Cette bénédiction se pratique dans des paroles libres
mêmes si choisies (mais dans l’ordre cosmique le choix n’est
pas limité), pas forcément consacrées, par des
hommes ou des femmes qui pratiquent cette bénédiction
en dehors du contexte de l’église, même si par ailleurs
ces personnes appartiennent à l’église.
La bénédiction
ecclésiale obéit à l’ordre hiérogonique,
et consacre, en des paroles consacrées, prononcées
par une personne consacrée, au cours d’une cérémonie
conduite par l’Eglise consacrée, un espace (lieu, temps,
circonstances, événement…) qui se dédie à
l’église. Ainsi, par exemple, le sacrement du baptême
fait de l’homme un lieu que Dieu peut habiter et par le baptême
reçu par l’homme Dieu peut agir au sein du temps historique,
de même que l’homme peut pénétrer le temps-éternité
de Dieu. Par les sacrements de l’Eglise Dieu prend part à
un espace, puisque par les sacrements Dieu se propose à l’humanité
comme un espace à découvrir et un lieu pour que cette
humanité puisse collaborer pleinement à son œuvre.

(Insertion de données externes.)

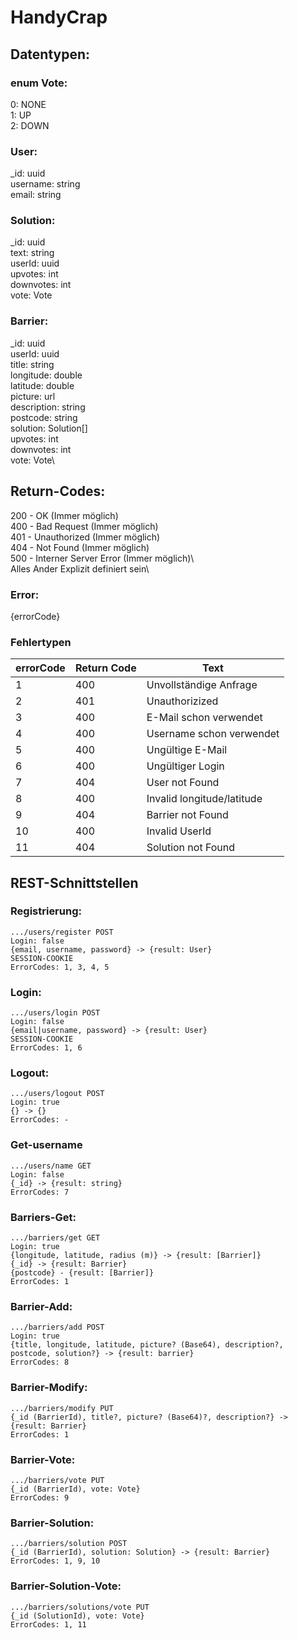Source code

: # HandyCrap
## Datentypen:
### enum Vote:
0: NONE\
1: UP\
2: DOWN

### User:
_id: uuid\
username: string\
email: string

### Solution:
_id: uuid\
text: string\
userId: uuid\
upvotes: int\
downvotes: int\
vote: Vote

### Barrier:
_id: uuid\
userId: uuid\
title: string\
longitude: double\
latitude: double\
picture: url\
description: string\
postcode: string\
solution: Solution[]\
upvotes: int\
downvotes: int\
vote: Vote\

## Return-Codes: 
200 - OK (Immer möglich)\
400 - Bad Request (Immer möglich)\
401 - Unauthorized (Immer möglich)\
404 - Not Found (Immer möglich)\
500 - Interner Server Error (Immer möglich)\          
Alles Ander Explizit definiert sein\
### Error:
{errorCode}
### Fehlertypen

| errorCode | Return Code | Text |
--- | --- | ---
1 | 400 | Unvollständige Anfrage
2 | 401 | Unauthorizized
3 | 400 | E-Mail schon verwendet
4 | 400 | Username schon verwendet
5 | 400 | Ungültige E-Mail
6 | 400 | Ungültiger Login
7 | 404 | User not Found
8 | 400 | Invalid longitude/latitude
9 | 404 | Barrier not Found
10 | 400 | Invalid UserId
11| 404 | Solution not Found

## REST-Schnittstellen
### Registrierung:
    .../users/register POST
    Login: false
    {email, username, password} -> {result: User}
    SESSION-COOKIE
    ErrorCodes: 1, 3, 4, 5
### Login:
    .../users/login POST
    Login: false
    {email|username, password} -> {result: User}
    SESSION-COOKIE
    ErrorCodes: 1, 6
### Logout:
    .../users/logout POST
    Login: true
    {} -> {}
    ErrorCodes: -
### Get-username
    .../users/name GET
    Login: false
    {_id} -> {result: string}
    ErrorCodes: 7

### Barriers-Get:
    .../barriers/get GET
    Login: true
    {longitude, latitude, radius (m)} -> {result: [Barrier]}
    {_id} -> {result: Barrier}
    {postcode} - {result: [Barrier]}
    ErrorCodes: 1

### Barrier-Add:
    .../barriers/add POST
    Login: true
    {title, longitude, latitude, picture? (Base64), description?, postcode, solution?} -> {result: barrier}
    ErrorCodes: 8

### Barrier-Modify:
    .../barriers/modify PUT
    {_id (BarrierId), title?, picture? (Base64)?, description?} -> {result: Barrier}
    ErrorCodes: 1
### Barrier-Vote: 
    .../barriers/vote PUT
    {_id (BarrierId), vote: Vote}
    ErrorCodes: 9

### Barrier-Solution:
    .../barriers/solution POST
    {_id (BarrierId), solution: Solution} -> {result: Barrier}
    ErrorCodes: 1, 9, 10

### Barrier-Solution-Vote: 
    .../barriers/solutions/vote PUT
    {_id (SolutionId), vote: Vote}
    ErrorCodes: 1, 11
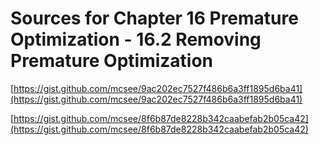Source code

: # Sources for Chapter 16 Premature Optimization - 16.2 Removing Premature Optimization


[https://gist.github.com/mcsee/9ac202ec7527f486b6a3ff1895d6ba41](https://gist.github.com/mcsee/9ac202ec7527f486b6a3ff1895d6ba41)

[https://gist.github.com/mcsee/8f6b87de8228b342caabefab2b05ca42](https://gist.github.com/mcsee/8f6b87de8228b342caabefab2b05ca42)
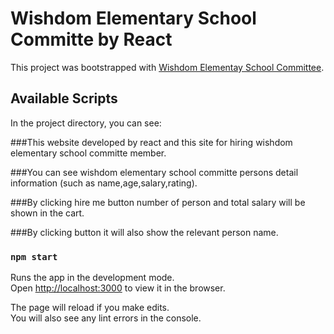 # Wishdom Elementary School Committe by React

This project was bootstrapped with [Wishdom Elementay School Committee](https://wishdom-elementary-school-committee-by-react.netlify.app/).

## Available Scripts

In the project directory, you can see:

###This website developed by react and this site for hiring wishdom elementary school committe member.

###You can see wishdom elementary school committe persons detail information (such as name,age,salary,rating).

###By clicking hire me button number of person and total salary will be shown in the cart.

###By clicking button it will also show the relevant person name.



### `npm start`

Runs the app in the development mode.\
Open [http://localhost:3000](http://localhost:3000) to view it in the browser.

The page will reload if you make edits.\
You will also see any lint errors in the console.


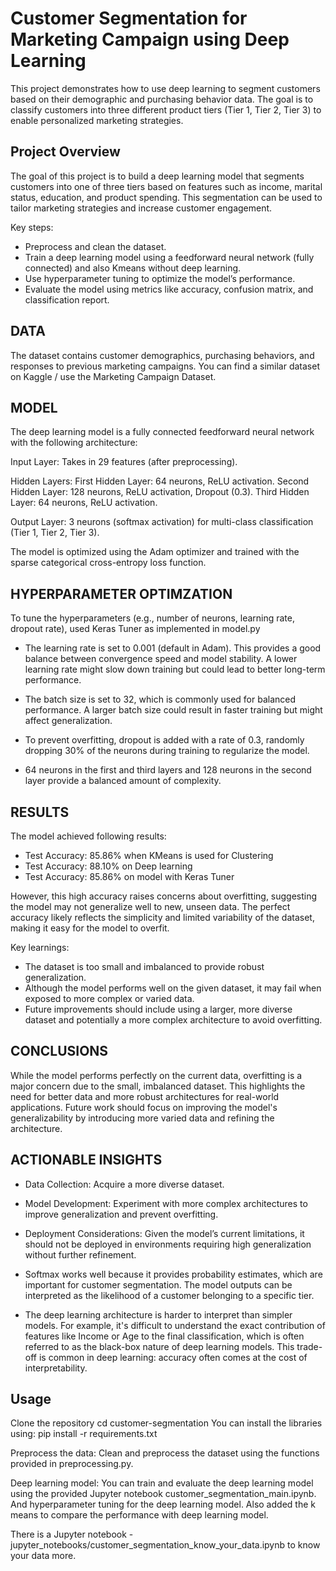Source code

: # Customer Segmentation for Marketing Campaign using Deep Learning

 This project demonstrates how to use deep learning to segment customers based on their demographic and purchasing behavior data. The goal is to classify customers into three different product tiers (Tier 1, Tier 2, Tier 3) to enable personalized marketing strategies.

## Project Overview

The goal of this project is to build a deep learning model that segments customers into one of three tiers based on features such as income, marital status, education, and product spending. This segmentation can be used to tailor marketing strategies and increase customer engagement.

Key steps:

- Preprocess and clean the dataset.
- Train a deep learning model using a feedforward neural network (fully connected) and also Kmeans without deep learning.
- Use hyperparameter tuning to optimize the model’s performance.
- Evaluate the model using metrics like accuracy, confusion matrix, and classification report.

## DATA

The dataset contains customer demographics, purchasing behaviors, and responses to previous marketing campaigns.
You can find a similar dataset on Kaggle / use the Marketing Campaign Dataset.

## MODEL 

The deep learning model is a fully connected feedforward neural network with the following architecture:

Input Layer: Takes in 29 features (after preprocessing).

Hidden Layers:
First Hidden Layer: 64 neurons, ReLU activation.
Second Hidden Layer: 128 neurons, ReLU activation, Dropout (0.3).
Third Hidden Layer: 64 neurons, ReLU activation.

Output Layer: 3 neurons (softmax activation) for multi-class classification (Tier 1, Tier 2, Tier 3).

The model is optimized using the Adam optimizer and trained with the sparse categorical cross-entropy loss function.

## HYPERPARAMETER OPTIMZATION
To tune the hyperparameters (e.g., number of neurons, learning rate, dropout rate), used Keras Tuner as implemented in model.py

- The learning rate is set to 0.001 (default in Adam). This provides a good balance between convergence speed and model stability. A lower learning rate might slow down training but could lead to better long-term performance.

- The batch size is set to 32, which is commonly used for balanced performance. A larger batch size could result in faster training but might affect generalization.

- To prevent overfitting, dropout is added with a rate of 0.3, randomly dropping 30% of the neurons during training to regularize the model.

- 64 neurons in the first and third layers and 128 neurons in the second layer provide a balanced amount of complexity.

## RESULTS
The model achieved following results:
- Test Accuracy: 85.86% when KMeans is used for Clustering
- Test Accuracy: 88.10% on Deep learning
- Test Accuracy: 85.86% on model with Keras Tuner

However, this high accuracy raises concerns about overfitting, suggesting the model may not generalize well to new, unseen data. The perfect accuracy likely reflects the simplicity and limited variability of the dataset, making it easy for the model to overfit.

Key learnings:
- The dataset is too small and imbalanced to provide robust generalization.
- Although the model performs well on the given dataset, it may fail when exposed to more complex or varied data.
- Future improvements should include using a larger, more diverse dataset and potentially a more complex architecture to avoid overfitting.

## CONCLUSIONS
While the model performs perfectly on the current data, overfitting is a major concern due to the small, imbalanced dataset. This highlights the need for better data and more robust architectures for real-world applications. Future work should focus on improving the model's generalizability by introducing more varied data and refining the architecture.

## ACTIONABLE INSIGHTS
- Data Collection: Acquire a more diverse dataset.

- Model Development: Experiment with more complex architectures to improve generalization and prevent overfitting.

- Deployment Considerations: Given the model’s current limitations, it should not be deployed in environments requiring high generalization without further refinement.

- Softmax works well because it provides probability estimates, which are important for customer segmentation. The model outputs can be interpreted as the likelihood of a customer belonging to a specific tier.

- The deep learning architecture is harder to interpret than simpler models. For example, it's difficult to understand the exact contribution of features like Income or Age to the final classification, which is often referred to as the black-box nature of deep learning models. This trade-off is common in deep learning: accuracy often comes at the cost of interpretability.

## Usage

Clone the repository
cd customer-segmentation
You can install the libraries using: pip install -r requirements.txt

Preprocess the data: Clean and preprocess the dataset using the functions provided in preprocessing.py.

Deep learning model: You can train and evaluate the deep learning model using the provided Jupyter notebook customer_segmentation_main.ipynb. And hyperparameter tuning for the deep learning model. Also added the k means to compare the performance with deep learning model.

There is a Jupyter notebook - jupyter_notebooks/customer_segmentation_know_your_data.ipynb to know your data more.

Le mariage consacré à l’Eglise fait de ce mariage
un espace au sein duquel Dieu installe son Eglise, aussi bien qu’un
lieu où les mariés s’installent en Dieu et en sa
quête. Et il en est de même dans le sacrement de la profession
monastique.
Enfin, précisons que
nous pouvons entrevoir, et entrevoir seulement, la différence
entre une bénédiction cosmique et une bénédiction
ecclésiale parce qu’en matière de sacrements, comme
pour ce qui concerne tous les modes de relation à Dieu, il n’existe
pas d’absolu. Ni les sacrements, ni les bénédictions
ne sont des actes magiques. Et aucune parole ne peut aliéner
Dieu ni L’obliger à s’exécuter. Ce n’est
pas l’objet de la bénédiction ou du sacrement. Ainsi
Dieu peut-Il évidemment agir au-delà ou en deçà
de tout mode de bénédiction. Sans compter que nos yeux
aveugles manquent trop souvent de lumière pour pouvoir contempler
les fruits des bénédictions que nous proclamons et par
lesquels Dieu opère son œuvre de salut.
Dans tous les cas, bénir
c’est toujours accomplir l’œuvre de Dieu. C’est
le cadre qui change, et c’est le cadre dans lequel la bénédiction
est prodiguée qui détermine le cadre dans lequel elle
sera reçue et opérera. Si elle est prodiguée de
manière naturelle ou cosmique, elle opérera l’œuvre
de Dieu dans le cosmos. Si elle est prodiguée selon l’Eglise
elle opérera l’œuvre divine au sein de l’Eglise,
Eglise-Corps mystique du Christ ressucité qui se répand
à travers le cosmos, qui veut être habitée pleinement
par toute la création.
[1] Prenons le mot prêtre dans le sens générique
: évêque, prêtre ou diacre …
[2] Jean de Saint de Denis, Le Mystère des Origines
; III, Adam idéal ; Son caractère initiatique ; Diade unitive
et diade élective.
[3] Jean de Saint-Denis, Le Mystère des Origines
; I La Genèse ; Les douze actes créateurs ; Le premier sacrement.
[4] Jean de Saint-Denis, op. cit ; II ; La création
de l’homme ; Il les nourrit ; Le sixième jour achevé.